A full 60 years after the liberation of Auschwitz, survivors of the horrors of the Nazi’s largest concentration camp continue to remind the world what happened there.
More than 1.2 million Jews, Roma and others lost their lives at the Auschwitz death camp in Poland -- systematically murdered with poison gas and cremated…or else starved to death. But Bronia survived.
She is a small woman, now in her mid-70s. A Polish-born Jew, she works in New York as a gallery guide at the Museum of Jewish Heritage: a Living Memorial to the Holocaust. At age 12, she and her sisters were sent to Auschwitz.

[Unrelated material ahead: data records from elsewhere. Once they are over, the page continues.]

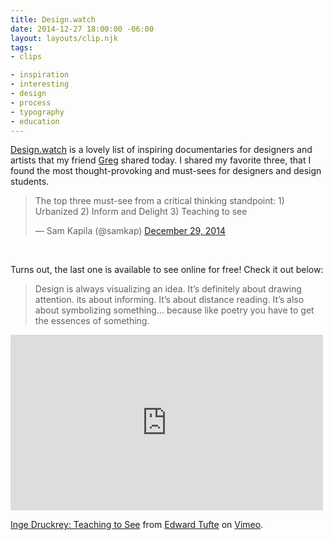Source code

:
 ```yaml
---
title: Design.watch
date: 2014-12-27 18:00:00 -06:00
layout: layouts/clip.njk
tags:
- clips

- inspiration
- interesting
- design
- process
- typography
- education
---
```


[Design.watch](https://designers.watch/) is a lovely list of inspiring documentaries for designers and artists that my friend [Greg](https://twitter.com/brilliantcrank) shared today. I shared my favorite three, that I found the most thought-provoking and must-sees for designers and design students.

<blockquote class="twitter-tweet" lang="en"><p>The top three must-see from a critical thinking standpoint:
1) Urbanized
2) Inform and Delight
3) Teaching to see</p>— Sam Kapila (@samkap) <a href="https://twitter.com/samkap/status/549417556088729600">December 29, 2014</a></blockquote>
<script async src="https://platform.twitter.com/widgets.js" charset="utf-8"></script>

<br>

Turns out, the last one is available to see online for free! Check it out below:
> Design is always visualizing an idea. It’s definitely about drawing attention. its about informing. It’s about distance reading. It’s also about symbolizing something… because like poetry you have to get the essences of something.

</p>
<iframe src="https://player.vimeo.com/video/45232468?title=0&byline=0&portrait=0&color=ffffff" width="500" height="281" frameborder="0" webkitallowfullscreen mozallowfullscreen allowfullscreen></iframe> <p><a href="https://vimeo.com/45232468">Inge Druckrey: Teaching to See</a> from <a href="https://vimeo.com/et">Edward Tufte</a> on <a href="https://vimeo.com">Vimeo</a>.</p>



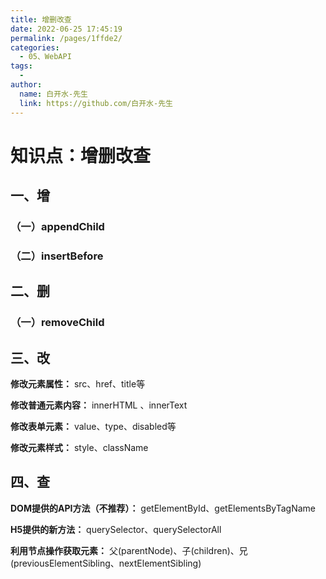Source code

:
 ```yaml
---
title: 增删改查
date: 2022-06-25 17:45:19
permalink: /pages/1ffde2/
categories:
  - 05、WebAPI
tags:
  - 
author: 
  name: 白开水-先生
  link: https://github.com/白开水-先生
---
```

# 知识点：增删改查

## 一、增

### （一）appendChild

### （二）insertBefore

## 二、删

### （一）removeChild

## 三、改

**修改元素属性：** src、href、title等

**修改普通元素内容：** innerHTML 、innerText

**修改表单元素：** value、type、disabled等

**修改元素样式：** style、className

## 四、查

**DOM提供的API方法（不推荐）：** getElementById、getElementsByTagName

**H5提供的新方法：** querySelector、querySelectorAll

**利用节点操作获取元素：** 父(parentNode)、子(children)、兄(previousElementSibling、nextElementSibling)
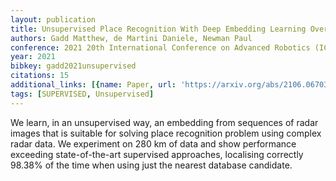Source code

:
 ```yaml
---
layout: publication
title: Unsupervised Place Recognition With Deep Embedding Learning Over Radar Videos
authors: Gadd Matthew, de Martini Daniele, Newman Paul
conference: 2021 20th International Conference on Advanced Robotics (ICAR)
year: 2021
bibkey: gadd2021unsupervised
citations: 15
additional_links: [{name: Paper, url: 'https://arxiv.org/abs/2106.06703'}]
tags: [SUPERVISED, Unsupervised]
---
```

We learn, in an unsupervised way, an embedding from sequences of radar images
that is suitable for solving place recognition problem using complex radar
data. We experiment on 280 km of data and show performance exceeding
state-of-the-art supervised approaches, localising correctly 98.38% of the time
when using just the nearest database candidate.
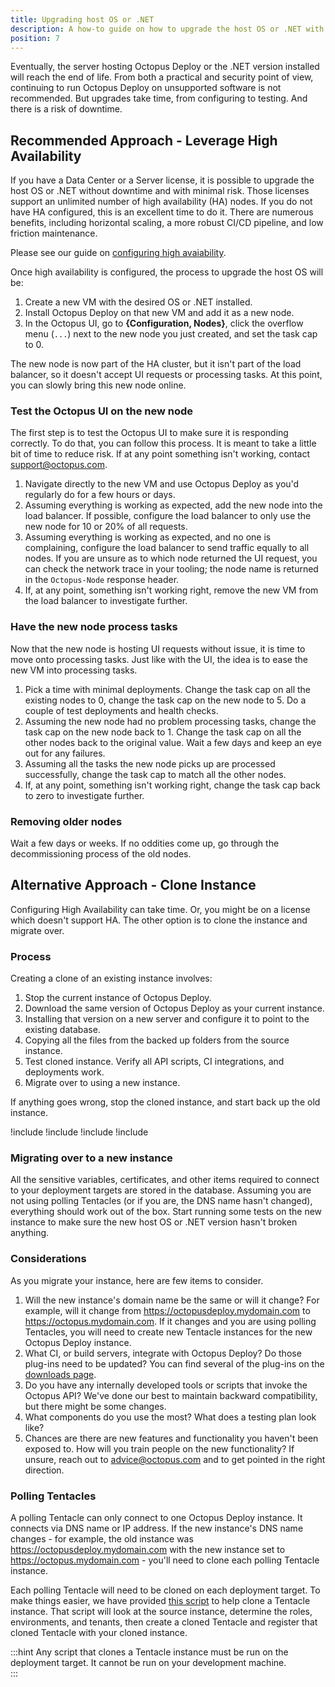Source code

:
 ```yaml
---
title: Upgrading host OS or .NET
description: A how-to guide on how to upgrade the host OS or .NET with Octopus Deploy.
position: 7
---
```


Eventually, the server hosting Octopus Deploy or the .NET version installed will reach the end of life.  From both a practical and security point of view, continuing to run Octopus Deploy on unsupported software is not recommended.  But upgrades take time, from configuring to testing.  And there is a risk of downtime.  

## Recommended Approach - Leverage High Availability

If you have a Data Center or a Server license, it is possible to upgrade the host OS or .NET without downtime and with minimal risk.  Those licenses support an unlimited number of high availability (HA) nodes.  If you do not have HA configured, this is an excellent time to do it.  There are numerous benefits, including horizontal scaling, a more robust CI/CD pipeline, and low friction maintenance.

Please see our guide on [configuring high avaiability](/docs/administration/high-availability/configuring-octopus-for-high-availability.md).

Once high availability is configured, the process to upgrade the host OS will be:

1. Create a new VM with the desired OS or .NET installed.
2. Install Octopus Deploy on that new VM and add it as a new node.
3. In the Octopus UI, go to **{Configuration, Nodes}**, click the overflow menu (`...`) next to the new node you just created, and set the task cap to 0. 

The new node is now part of the HA cluster, but it isn't part of the load balancer, so it doesn't accept UI requests or processing tasks.  At this point, you can slowly bring this new node online.

### Test the Octopus UI on the new node

The first step is to test the Octopus UI to make sure it is responding correctly.  To do that, you can follow this process.  It is meant to take a little bit of time to reduce risk.  If at any point something isn't working, contact support@octopus.com.

1. Navigate directly to the new VM and use Octopus Deploy as you'd regularly do for a few hours or days.
2. Assuming everything is working as expected, add the new node into the load balancer.  If possible, configure the load balancer to only use the new node for 10 or 20% of all requests.
3. Assuming everything is working as expected, and no one is complaining, configure the load balancer to send traffic equally to all nodes.  If you are unsure as to which node returned the UI request, you can check the network trace in your tooling; the node name is returned in the `Octopus-Node` response header.
4. If, at any point, something isn't working right, remove the new VM from the load balancer to investigate further.

### Have the new node process tasks

Now that the new node is hosting UI requests without issue, it is time to move onto processing tasks.  Just like with the UI, the idea is to ease the new VM into processing tasks.

1. Pick a time with minimal deployments.  Change the task cap on all the existing nodes to 0, change the task cap on the new node to 5.  Do a couple of test deployments and health checks.  
2. Assuming the new node had no problem processing tasks, change the task cap on the new node back to 1.  Change the task cap on all the other nodes back to the original value.  Wait a few days and keep an eye out for any failures.
3. Assuming all the tasks the new node picks up are processed successfully, change the task cap to match all the other nodes.  
4. If, at any point, something isn't working right, change the task cap back to zero to investigate further. 

### Removing older nodes

Wait a few days or weeks.  If no oddities come up, go through the decommissioning process of the old nodes.  

## Alternative Approach - Clone Instance

Configuring High Availability can take time.  Or, you might be on a license which doesn't support HA.  The other option is to clone the instance and migrate over.

### Process

Creating a clone of an existing instance involves:

1. Stop the current instance of Octopus Deploy.
1. Download the same version of Octopus Deploy as your current instance.
1. Installing that version on a new server and configure it to point to the existing database.
1. Copying all the files from the backed up folders from the source instance.
1. Test cloned instance.  Verify all API scripts, CI integrations, and deployments work.
1. Migrate over to using a new instance. 

If anything goes wrong, stop the cloned instance, and start back up the old instance.

!include <upgrade-download-same-version>
!include <upgrade-install-cloned-version>
!include <upgrade-copy-files-for-cloned-instance>
!include <upgrade-octopus-backup-folders>

### Migrating over to a new instance

All the sensitive variables, certificates, and other items required to connect to your deployment targets are stored in the database.  Assuming you are not using polling Tentacles (or if you are, the DNS name hasn't changed), everything should work out of the box.  Start running some tests on the new instance to make sure the new host OS or .NET version hasn't broken anything.

### Considerations

As you migrate your instance, here are few items to consider.  

1. Will the new instance's domain name be the same or will it change?  For example, will it change from https://octopusdeploy.mydomain.com to https://octopus.mydomain.com.  If it changes and you are using polling Tentacles, you will need to create new Tentacle instances for the new Octopus Deploy instance.
2. What CI, or build servers, integrate with Octopus Deploy?  Do those plug-ins need to be updated?  You can find several of the plug-ins on the [downloads page](https://octopus.com/downloads).
3. Do you have any internally developed tools or scripts that invoke the Octopus API?  We've done our best to maintain backward compatibility, but there might be some changes.  
4. What components do you use the most?  What does a testing plan look like? 
5. Chances are there are new features and functionality you haven't been exposed to.  How will you train people on the new functionality?  If unsure, reach out to advice@octopus.com and to get pointed in the right direction.

### Polling Tentacles

A polling Tentacle can only connect to one Octopus Deploy instance.  It connects via DNS name or IP address.  If the new instance's DNS name changes - for example, the old instance was https://octopusdeploy.mydomain.com with the new instance set to https://octopus.mydomain.com - you'll need to clone each polling Tentacle instance.

Each polling Tentacle will need to be cloned on each deployment target.  To make things easier, we have provided [this script](https://github.com/OctopusDeployLabs/SpaceCloner/blob/master/CloneTentacleInstance.ps1) to help clone a Tentacle instance.  That script will look at the source instance, determine the roles, environments, and tenants, then create a cloned Tentacle and register that cloned Tentacle with your cloned instance.  

:::hint
Any script that clones a Tentacle instance must be run on the deployment target.  It cannot be run on your development machine.  
:::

”We were a family of eight, and six members of my immediate family were murdered,” she told VOA. “Of my mother’s 11 siblings and their spouses, not one survived.”
Bronia asked that her last name not be used. But in earlier years, she was not even willing -- or able -- to talk about her two years at the death camp. “For 50 years, I was not able to say a word about it,” she said, “to the extent that my children nor my husband knew that I had siblings. I felt totally constricted, a choking feeling. It took me 25 years to be able to laugh.”
Bronia admitted she is still unable to cry. Yet, she said she would “like to cry to eternity” because of “six years of endless horror” that finally came to a close with the end of World War II.
As a young child, Bronia and her sisters watched as their parents were shipped off to the death camps. Soon, they were sent to Auschwitz themselves. When they arrived, Bronia and her younger sisters were selected by Nazi doctors for immediate extermination, along with the old, the weak and the sick
“We were standing naked, shorn, shaved and tattooed,” Bronia said. She managed to escape the line headed for the gas chamber and, instead, join the line where her older sister had been selected for slave labor. Her sister was eight years older -- and Bronia’s idol. “She was beautiful,” she recalled. “She would light up a room when she was in your presence. She always worried about her waistline and so concerned about her looks.”
Her sister, however, soon showed the signs of typhus. Bronia has vivid memories of her sister’s body, burning with fever, wasted with diarrhea, lying next to hers on a bare wooden bunk. “The head of the barrack came and called me down from the third tier bunk,” Bronia recalled. “She told me that all of the barrack was going to go to the gas chambers.”
The chief of the barracks wanted to save Bronia, who was the only child in the group. But that left Bronia with a dilemma she would never live down. The Auschwitz survivor remembered the questions she asked herself.
“Was I going to allow myself to be saved? Should I be going with my sister to help her walk? Because I knew how they would roughhouse her because she was not able to walk.” In the end, Bronia said she chose to be saved.
But she was not able to face her sister. “I did not say goodbye,” she said. “And they threw my sister, almost a carcass, by her hands and feet into the truck going to the gas chamber. I have had extreme guilt feelings the rest of my life for not saving my sister who was the whole world to me.”
In spite of the barbarism Bronia witnessed at Auschwitz, she acknowledged that the evil could also bring out the good in people. One example occurred during the infamous Death March from Auschwitz as the Soviet Army was advancing into Poland in early 1945. The Nazis began evacuating the camp, and Bronia and thousands of others were forced to walk for days in freezing weather with no food or water.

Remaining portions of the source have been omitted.